4.6.1 Cette tactique est en réalité une évolution des formes de guerre post-état, comme le remarque Lawrence H. Keeley dans Les guerres préhistoriques, mais adaptée à la confrontation avec des armées organisées et disciplinaires. Elle apparaît dans le cadre de guerres asymétriques, et est définie aussi bien dans le cadre de théorie des jeux par Von Neumann et Oskar Morgenstern dans les années 50 que par des prix Nobel d’économie comme John Nash (1994) ou Thomas Schelling et Robert Aumann (2005) comme une situation où le belligérant en position de force joue un jeu court qui ne remet pas en cause son existence en cas de défaite se bat contre un adversaire qui, lui, risque son existence et est donc contraint de jouer sur un jeu long. Ces confrontations entre systèmes politiques centralisés et décentralisés ont eu lieu à de nombreuses reprises au travers de la préhistoire et de l’histoire où des forces se sont constamment opposées à l’apparition d’autorités centrales, comme le souligne l’anthropologue David Graeber. [17]
4.6.2 Une des plus anciennes descriptions écrites de la guérilla remonte à Sun Tzu dans l’art de la guerre, où il vante les mérites d’une forme militaire qu’il compare à l’eau, souple et décentralisée, ce qui la rend résiliente aux coups de ses adversaires qui n’ont plus de centre à attaquer [18].
4.6.2.1 Beaucoup de choses sont inconnues sur Sun Tzu. Les “Mémoires historiques” de Sima Quian placent son existence pendant l’époque des “Printemps et des Automnes” entre -722 et -476, ou il aurait aidé le roi Helu du royaume de Wu à vaincre temporairement le puissant royaume de Chu et soumettre les royaumes de Qi, Yin et Yue [19]. A l’inverse, des historiens plus récents le situent plus tard, pendant la période dite des “Royaumes combattants” entre -476 et -221 caractérisée par une guerre généralisée entre royaumes concurrents [20].

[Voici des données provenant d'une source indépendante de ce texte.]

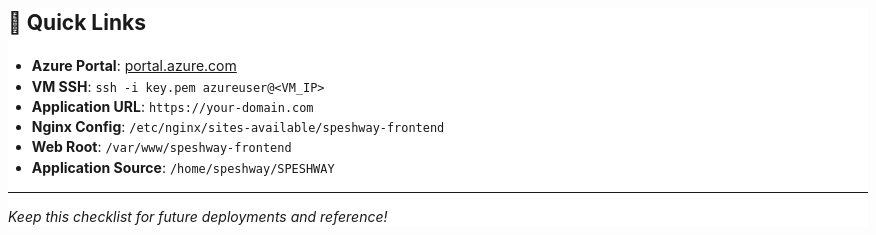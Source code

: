 
## 🔗 Quick Links

- **Azure Portal**: [portal.azure.com](https://portal.azure.com)
- **VM SSH**: `ssh -i key.pem azureuser@<VM_IP>`
- **Application URL**: `https://your-domain.com`
- **Nginx Config**: `/etc/nginx/sites-available/speshway-frontend`
- **Web Root**: `/var/www/speshway-frontend`
- **Application Source**: `/home/speshway/SPESHWAY`

---

*Keep this checklist for future deployments and reference!*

4.6.2.2 Quoi qu’il en soit, même si le stratège était selon toute évidence un général d’une organisation disciplinaire de l’époque, ce traité a été écrit à des fins de guerre asymétriques, ou l’organisation qu’il poussait n’était pas en position de force dans un environnement d’alliances toujours mouvantes et devait donc développer des tactiques de combat supérieures pour l’emporter.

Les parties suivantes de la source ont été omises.